The Maryland legislature typically meets for a 90-day session beginning in January, but lawmakers need a special session to re-draw the state’s eight congressional districts based on the results of the census. If lawmakers only take up congressional redistricting, the session is not expected to last more than a few days.

Some lawmakers have suggested introducing legislation in addition to redistricting to raise revenue for the state’s badly depleted Transportation Trust Fund. Although lawmakers will be able to introduce legislation when they gather for the special session, it’s unclear how much support exists to take on challenging revenue measures.

House Speaker Michael Busch, D-Anne Arundel, said Tuesday he has not had any discussions yet about taking up issues other than redistricting during the special session. He also questioned why lawmakers should hold a long special session to work on tough legislation without clear consensus, when lawmakers will gather for their regular session in January.

“There is no reason to take up an issue that there’s not an agreement on other than redistricting,” Busch told The Associated Press in an interview July 5.

Senate President Thomas V. Mike Miller, D-Calvert, indicated in a letter to O’Malley in May that he was interested in expanding the scope of the special session to work on some high-profile issues, including the state’s structural deficit, shifting some teacher pension costs to local governments and transportation funding concerns. Miller could not immediately be reached for comment.

Earlier this year, a state commission recommended that Maryland raise $800 million more in annual transportation funding to shore up the transportation revenues.

O’Malley, a Democrat, has expressed interest in moving away from a traditional flat tax on gasoline, because new cars and trucks are now designed to use less gas.

“The governor is still considering whether to address the Transportation Trust Fund in a special session or wait until the next regular session,” Abbruzzese said July 5.

The recommendations by the state’s Blue Ribbon Commission on Transportation Funding included applying the state’s sales tax to gasoline.

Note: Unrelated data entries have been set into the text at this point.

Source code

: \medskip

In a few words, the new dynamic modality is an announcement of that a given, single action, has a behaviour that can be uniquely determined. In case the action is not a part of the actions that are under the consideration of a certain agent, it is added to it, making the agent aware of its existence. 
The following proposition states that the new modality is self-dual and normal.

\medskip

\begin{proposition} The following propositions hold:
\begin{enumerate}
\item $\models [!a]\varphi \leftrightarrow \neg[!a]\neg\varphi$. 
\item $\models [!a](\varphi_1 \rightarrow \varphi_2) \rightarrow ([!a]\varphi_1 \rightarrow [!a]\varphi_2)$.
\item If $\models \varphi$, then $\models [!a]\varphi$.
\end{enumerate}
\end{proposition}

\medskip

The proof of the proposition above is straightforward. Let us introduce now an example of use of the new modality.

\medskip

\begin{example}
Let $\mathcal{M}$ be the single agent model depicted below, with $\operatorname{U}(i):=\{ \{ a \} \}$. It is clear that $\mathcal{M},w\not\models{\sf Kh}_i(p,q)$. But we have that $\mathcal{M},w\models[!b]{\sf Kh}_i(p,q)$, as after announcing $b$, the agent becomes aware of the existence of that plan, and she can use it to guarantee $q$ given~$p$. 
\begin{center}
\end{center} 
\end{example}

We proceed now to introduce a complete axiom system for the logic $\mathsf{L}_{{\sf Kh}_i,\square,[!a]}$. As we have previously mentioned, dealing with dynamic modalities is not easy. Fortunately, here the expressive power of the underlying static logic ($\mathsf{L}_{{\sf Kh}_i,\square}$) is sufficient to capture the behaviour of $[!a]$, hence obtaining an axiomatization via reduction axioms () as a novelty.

Currently, the state has a 23.5 cents per gallon gas tax, which was last raised in 1992.

A five-member panel that met publicly for the first time on July 6 will make recommendations to the governor for redrawing Maryland’s eight congressional districts.

The commission also will submit recommendations for reconfiguring state legislative districts. The governor will introduce that plan in a joint resolution to the General Assembly on Jan. 11, the first day of the legislative session. Lawmakers will have 45 days to either approve the governor’s plan or pass an alternative plan. If a plan is not passed in 45 days, the governor’s plan becomes law as submitted.